There is one important feature with regard to the Staff corps which should be clearly understood. If you have one Staff corps for the whole army, every man who fails to pass through his probation will return to the army, while the officer who goes through his probation satisfactorily is struck off the strength of his regiment, his place is filled up, and he becomes a local Indian officer. India is then his home, and the place to which he looks for promotion and reputation; and under the old system no officer was more thoroughly localized than would be the officer I have just referred to. He will be an Indian servant to all intents and purposes, receiving promotion in the Staff corps alone, and not sharing promotion in the regiment he has left.

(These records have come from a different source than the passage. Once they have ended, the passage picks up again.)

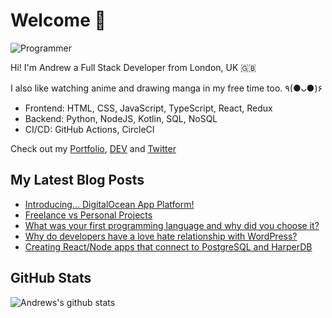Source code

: # Welcome 👋

![Programmer](https://res.cloudinary.com/d74fh3kw/image/upload/v1594399766/github_x15mfs.jpg 'Programmer')

Hi! I'm Andrew a Full Stack Developer from London, UK 🇬🇧

I also like watching anime and drawing manga in my free time too. ٩(●ᴗ●)۶

- Frontend: HTML, CSS, JavaScript, TypeScript, React, Redux
- Backend: Python, NodeJS, Kotlin, SQL, NoSQL
- CI/CD: GitHub Actions, CircleCI

Check out my [Portfolio](https://andrewbaisden.com/ "Andrew Baisden's Portfolio"), [DEV](https://dev.to/andrewbaisden "Andrew Baisden's DEV") and [Twitter](https://twitter.com/andrewbaisden "Andrew Baisden's Twitter")

## My Latest Blog Posts

<!-- BLOG-POST-LIST:START -->
- [Introducing... DigitalOcean App Platform!](https://dev.to/andrewbaisden/introducing-digitalocean-app-platform-28di)
- [Freelance vs Personal Projects](https://dev.to/andrewbaisden/freelance-vs-personal-projects-435b)
- [What was your first programming language and why did you choose it?](https://dev.to/andrewbaisden/what-was-your-first-programming-language-and-why-did-you-choose-it-3ioa)
- [Why do developers have a love hate relationship with WordPress?](https://dev.to/andrewbaisden/why-do-developers-have-a-love-hate-relationship-with-wordpress-3kl1)
- [Creating React/Node apps that connect to PostgreSQL and HarperDB](https://dev.to/andrewbaisden/creating-react-node-apps-that-connect-to-postgresql-and-harperdb-41h3)
<!-- BLOG-POST-LIST:END -->

## GitHub Stats

![Andrews's github stats](https://github-readme-stats.vercel.app/api?username=andrewbaisden&show_icons=true&theme=tokyonight)
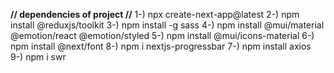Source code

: ****// dependencies of project //****
1-) npx create-next-app@latest
2-) npm install @reduxjs/toolkit
3-) npm install -g sass
4-) npm install @mui/material @emotion/react @emotion/styled
5-) npm install @mui/icons-material
6-) npm install @next/font
8-) npm i nextjs-progressbar
7-) npm install axios
9-) npm i swr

Then it is said that this great evil will arise, that India at any moment might be denuded of troops by their withdrawal for home service. I do not myself see in what respect there will be a difference from the present system under which the number of European troops in the service of the Indian Government is fixed at 15,000 men. The argument is founded on the statement that India was deprived of troops for the Crimean War to an extent that endangered the security of the country at the breaking out of the mutiny in 1857. The fallacy of this is shown by the following figures:—the number of European troops in India in 1854 was 47,146; in 1855 the number was 46,093; in 1856 the number was 45,104; and in 1857 the number was 45,522; so that the difference between 1854 and 1857 was 624 men. The mutiny broke out in May, 1857, before the draughts for the year had arrived, but if the draughts were counted there would have been in India on their arrival about 1,000 men more than in 1854; and besides that, some of the troops had been sent to Persia. The troops on their way to China were also diverted from that expedition, and went to reinforce the garrison in India, so that it could not be said that India, at that period of her utmost need, was deserted or neglected by England.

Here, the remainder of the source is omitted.